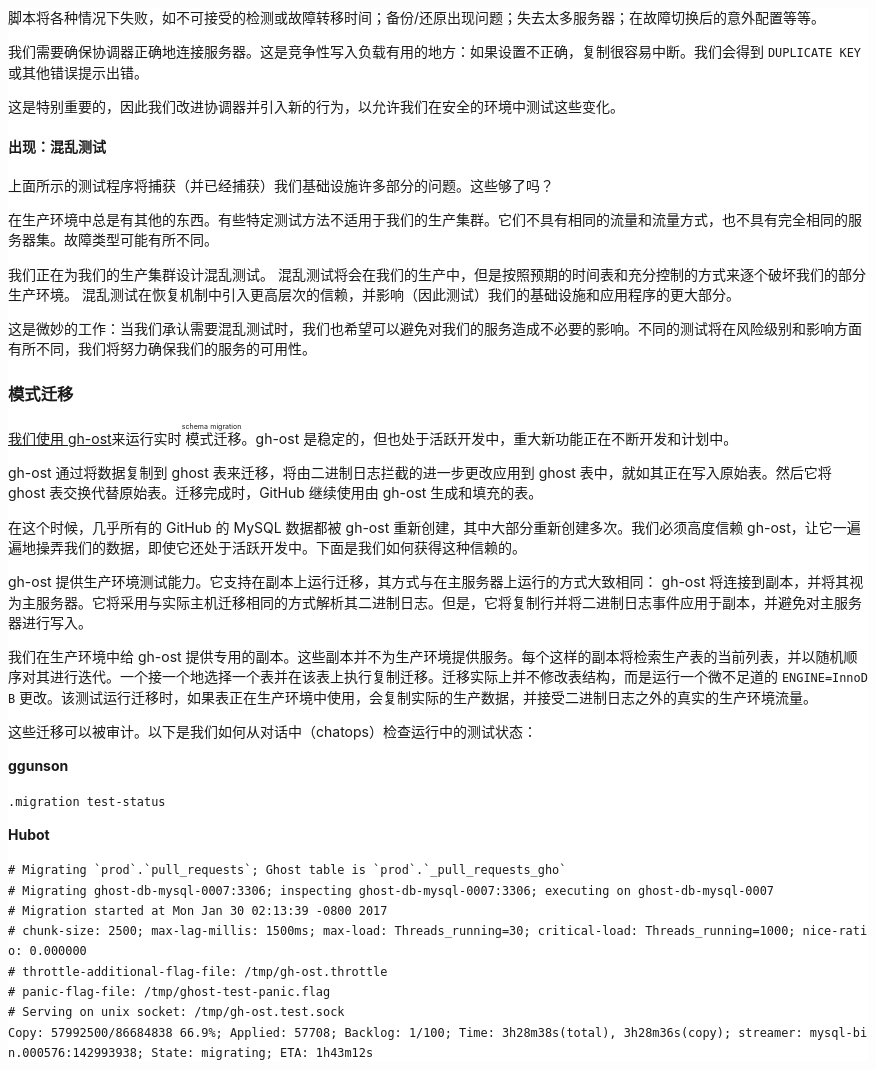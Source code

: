 
脚本将各种情况下失败，如不可接受的检测或故障转移时间；备份/还原出现问题；失去太多服务器；在故障切换后的意外配置等等。


我们需要确保协调器正确地连接服务器。这是竞争性写入负载有用的地方：如果设置不正确，复制很容易中断。我们会得到 `DUPLICATE KEY` 或其他错误提示出错。


这是特别重要的，因此我们改进协调器并引入新的行为，以允许我们在安全的环境中测试这些变化。


#### 出现：混乱测试


上面所示的测试程序将捕获（并已经捕获）我们基础设施许多部分的问题。这些够了吗？


在生产环境中总是有其他的东西。有些特定测试方法不适用于我们的生产集群。它们不具有相同的流量和流量方式，也不具有完全相同的服务器集。故障类型可能有所不同。


我们正在为我们的生产集群设计混乱测试。 混乱测试将会在我们的生产中，但是按照预期的时间表和充分控制的方式来逐个破坏我们的部分生产环境。 混乱测试在恢复机制中引入更高层次的信赖，并影响（因此测试）我们的基础设施和应用程序的更大部分。


这是微妙的工作：当我们承认需要混乱测试时，我们也希望可以避免对我们的服务造成不必要的影响。不同的测试将在风险级别和影响方面有所不同，我们将努力确保我们的服务的可用性。


### 模式迁移


[我们使用 gh-ost](http://githubengineering.com/gh-ost-github-s-online-migration-tool-for-mysql/)来运行实时<ruby> 模式迁移 <rt>  schema migration </rt></ruby>。gh-ost 是稳定的，但也处于活跃开发中，重大新功能正在不断开发和计划中。


gh-ost 通过将数据复制到 ghost 表来迁移，将由二进制日志拦截的进一步更改应用到 ghost 表中，就如其正在写入原始表。然后它将 ghost 表交换代替原始表。迁移完成时，GitHub 继续使用由 gh-ost 生成和填充的表。


在这个时候，几乎所有的 GitHub 的 MySQL 数据都被 gh-ost 重新创建，其中大部分重新创建多次。我们必须高度信赖 gh-ost，让它一遍遍地操弄我们的数据，即使它还处于活跃开发中。下面是我们如何获得这种信赖的。


gh-ost 提供生产环境测试能力。它支持在副本上运行迁移，其方式与在主服务器上运行的方式大致相同： gh-ost 将连接到副本，并将其视为主服务器。它将采用与实际主机迁移相同的方式解析其二进制日志。但是，它将复制行并将二进制日志事件应用于副本，并避免对主服务器进行写入。


我们在生产环境中给 gh-ost 提供专用的副本。这些副本并不为生产环境提供服务。每个这样的副本将检索生产表的当前列表，并以随机顺序对其进行迭代。一个接一个地选择一个表并在该表上执行复制迁移。迁移实际上并不修改表结构，而是运行一个微不足道的 `ENGINE=InnoDB` 更改。该测试运行迁移时，如果表正在生产环境中使用，会复制实际的生产数据，并接受二进制日志之外的真实的生产环境流量。


这些迁移可以被审计。以下是我们如何从对话中（chatops）检查运行中的测试状态：


**ggunson**



```
.migration test-status

```

**Hubot**



```
# Migrating `prod`.`pull_requests`; Ghost table is `prod`.`_pull_requests_gho`
# Migrating ghost-db-mysql-0007:3306; inspecting ghost-db-mysql-0007:3306; executing on ghost-db-mysql-0007
# Migration started at Mon Jan 30 02:13:39 -0800 2017
# chunk-size: 2500; max-lag-millis: 1500ms; max-load: Threads_running=30; critical-load: Threads_running=1000; nice-ratio: 0.000000
# throttle-additional-flag-file: /tmp/gh-ost.throttle
# panic-flag-file: /tmp/ghost-test-panic.flag
# Serving on unix socket: /tmp/gh-ost.test.sock
Copy: 57992500/86684838 66.9%; Applied: 57708; Backlog: 1/100; Time: 3h28m38s(total), 3h28m36s(copy); streamer: mysql-bin.000576:142993938; State: migrating; ETA: 1h43m12s

```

────

EXERCISE:
Everything from the line containing "#### 出现：混乱测试" through the line containing "migration </rt></ruby>。gh-ost 是稳定的，但也处于活跃开发中，重大新功能正在不断开发和计划中。" in the material above should be retyped exactly, both ends included, and nothing more.

EXERCISE ANSWER:
#### 出现：混乱测试


上面所示的测试程序将捕获（并已经捕获）我们基础设施许多部分的问题。这些够了吗？


在生产环境中总是有其他的东西。有些特定测试方法不适用于我们的生产集群。它们不具有相同的流量和流量方式，也不具有完全相同的服务器集。故障类型可能有所不同。


我们正在为我们的生产集群设计混乱测试。 混乱测试将会在我们的生产中，但是按照预期的时间表和充分控制的方式来逐个破坏我们的部分生产环境。 混乱测试在恢复机制中引入更高层次的信赖，并影响（因此测试）我们的基础设施和应用程序的更大部分。


这是微妙的工作：当我们承认需要混乱测试时，我们也希望可以避免对我们的服务造成不必要的影响。不同的测试将在风险级别和影响方面有所不同，我们将努力确保我们的服务的可用性。


### 模式迁移


[我们使用 gh-ost](http://githubengineering.com/gh-ost-github-s-online-migration-tool-for-mysql/)来运行实时<ruby> 模式迁移 <rt>  schema migration </rt></ruby>。gh-ost 是稳定的，但也处于活跃开发中，重大新功能正在不断开发和计划中。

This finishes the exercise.